= Madeleine Pousette =

Swedish journalist

Ester Madeleine Hovell, née Pousette (born 22 July 1943) is a Swedish journalist.

Beside being a journalist, she has also published several books. She is the author of De glömda barnen (1996), Sveriges skolledarförbund 40 år: 1966–2006 (2006), Trygg på jobbet – så förebygger och hanterar du hot, våld och trakasserier mot skolans personal (2009) and Våga fråga, våga lyssna, våga agera! (2011). The latter of these deals with children whose parents overconsume alcohol.

==Biography==
Madeleine Pousette was born on 22 July 1943 in Engelbrekt parish in Stockholm. She is the daughter of the engineer Carl-Gustaf Pousette and Margareta, née Sjögren.
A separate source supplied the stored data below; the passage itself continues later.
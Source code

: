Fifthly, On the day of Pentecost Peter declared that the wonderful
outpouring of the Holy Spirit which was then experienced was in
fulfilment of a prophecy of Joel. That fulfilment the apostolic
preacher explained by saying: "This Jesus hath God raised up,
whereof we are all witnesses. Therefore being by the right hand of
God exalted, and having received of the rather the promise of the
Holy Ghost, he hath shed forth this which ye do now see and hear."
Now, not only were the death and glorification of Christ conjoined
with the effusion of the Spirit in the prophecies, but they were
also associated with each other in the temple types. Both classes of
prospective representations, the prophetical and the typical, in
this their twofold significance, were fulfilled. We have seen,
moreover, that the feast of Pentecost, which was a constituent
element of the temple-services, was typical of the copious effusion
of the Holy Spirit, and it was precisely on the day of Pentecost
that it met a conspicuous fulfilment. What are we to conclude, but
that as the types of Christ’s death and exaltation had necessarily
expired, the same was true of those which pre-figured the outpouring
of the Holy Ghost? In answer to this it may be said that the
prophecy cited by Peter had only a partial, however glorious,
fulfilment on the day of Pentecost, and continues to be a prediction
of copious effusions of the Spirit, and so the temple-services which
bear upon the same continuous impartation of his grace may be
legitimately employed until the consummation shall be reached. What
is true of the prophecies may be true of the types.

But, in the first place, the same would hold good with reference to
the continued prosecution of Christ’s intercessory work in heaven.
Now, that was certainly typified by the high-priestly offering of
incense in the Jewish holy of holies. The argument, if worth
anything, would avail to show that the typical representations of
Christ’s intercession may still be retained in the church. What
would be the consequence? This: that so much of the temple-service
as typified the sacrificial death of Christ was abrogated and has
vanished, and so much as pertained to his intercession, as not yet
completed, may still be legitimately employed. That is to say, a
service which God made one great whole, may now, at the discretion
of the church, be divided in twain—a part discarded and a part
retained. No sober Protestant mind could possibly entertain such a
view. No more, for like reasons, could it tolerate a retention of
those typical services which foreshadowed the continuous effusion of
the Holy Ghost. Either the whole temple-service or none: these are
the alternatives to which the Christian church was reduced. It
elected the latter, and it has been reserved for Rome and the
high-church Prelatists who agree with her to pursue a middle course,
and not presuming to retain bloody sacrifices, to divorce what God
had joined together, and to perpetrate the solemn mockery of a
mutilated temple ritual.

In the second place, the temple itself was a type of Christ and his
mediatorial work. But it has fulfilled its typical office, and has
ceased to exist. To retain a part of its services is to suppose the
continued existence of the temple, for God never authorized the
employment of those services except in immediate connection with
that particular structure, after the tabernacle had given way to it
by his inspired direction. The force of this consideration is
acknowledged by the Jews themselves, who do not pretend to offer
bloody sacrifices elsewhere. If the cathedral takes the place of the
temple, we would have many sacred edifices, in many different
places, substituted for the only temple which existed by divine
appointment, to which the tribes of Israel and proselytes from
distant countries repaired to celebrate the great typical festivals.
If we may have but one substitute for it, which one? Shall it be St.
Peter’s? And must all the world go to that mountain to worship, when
After graduating in 1963, she attended the Frans Schartaus Handelsinstitut, where she graduated in 1965, and the School of Journalism, where she graduated in 1967. In 1975, she also pursued academic studies at Stockholm University.

She was employed at Expressen from 1968 to 1970, at Vingresor in Bulgaria and Austria from 1970 to 1971, worked at Håll Sverige Rent from 1972 to 1974, at the Association for non-toxic foods (Föreningen för giftfria livsmedel), and at Miljötidningen from 1975 to 1980. In 1980, she became ansvarig utgivare of the magazine Förskolan. In the 1980s, she was chairman of the Ulla-Britta Bruuns Memorial Fund.

Pousette later became editor-in-chief of Kommunaktuellt. When Kommunaktuellt merged with Landstingsvärlden to form Dagens Samhälle in 2003, she was the newspaper's first editor-in-chief. In 2005, she switched to freelance activities.

Madeleine Pousette has been married since 1976 to Investigative Secretary Lars Hovell (born 1948), son of Bureau Chief Bengt Hovell and social secretary Ulla-Britt Hovell.